Festival Music
Karen Cargill
Queen's Hall
Keith Bruce
five stars
A FEARSOME Fricka in Die Walkure on Sunday, it was a rather different mezzo who took the stage on Thursday morning. Beyond argument one of the finest singers Scotland has ever produced, like another famous Scots teacher, Karen Cargill is "in her prime". Her recital of mostly French songs had at its heart Claude Debussy's Trois chansons de Bilitis, setting the French literary jape of Pierre Louys, and creating strange, fascinating and erotic vocal journeys, with intricate piano accompaniment expertly played by Simon Lepper, a rare summer visitor to the Festival programme. They were followed by the superficially lighter fare of Ernest Chausson, with waves rippling and butterflies fluttering on the piano, their more familiar form and style married to fine craftsmanship. The programme had opened with the well-known Baroque pastiche of Hahn's A Chloris before four more of his songs explored the composer's range, with The Beloved and The Fountains having particularly exquisite relationship between the vocal melody and the piano.

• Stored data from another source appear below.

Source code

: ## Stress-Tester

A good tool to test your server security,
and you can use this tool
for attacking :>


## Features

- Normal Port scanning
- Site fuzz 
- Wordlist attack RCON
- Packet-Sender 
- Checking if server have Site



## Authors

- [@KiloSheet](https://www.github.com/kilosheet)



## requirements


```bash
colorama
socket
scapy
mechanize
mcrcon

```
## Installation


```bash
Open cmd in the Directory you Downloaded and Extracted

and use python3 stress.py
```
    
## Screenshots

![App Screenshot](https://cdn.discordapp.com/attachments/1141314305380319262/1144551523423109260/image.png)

Four sleep-associated Duparc songs came in a second half, further proving Cargill's affinity with the French language, and building, through the disturbing vignette of Rapture, to the powerful Phidyle, a bridge to the four Wesendonck Lieder of Richard Wagner. Here is a very different sort of musical story-telling and it was not just in musical and verbal language that Cargill moved to different mode of expression too. After the beautiful partnership of piano and voice in In the greenhouse, Dreams made an achingly poignant conclusion to the programme, before an ecstatic ovation brought Cargill and Lepper back for an encore of the Eriskay Love Lilt to send the audience home in a lighter mood.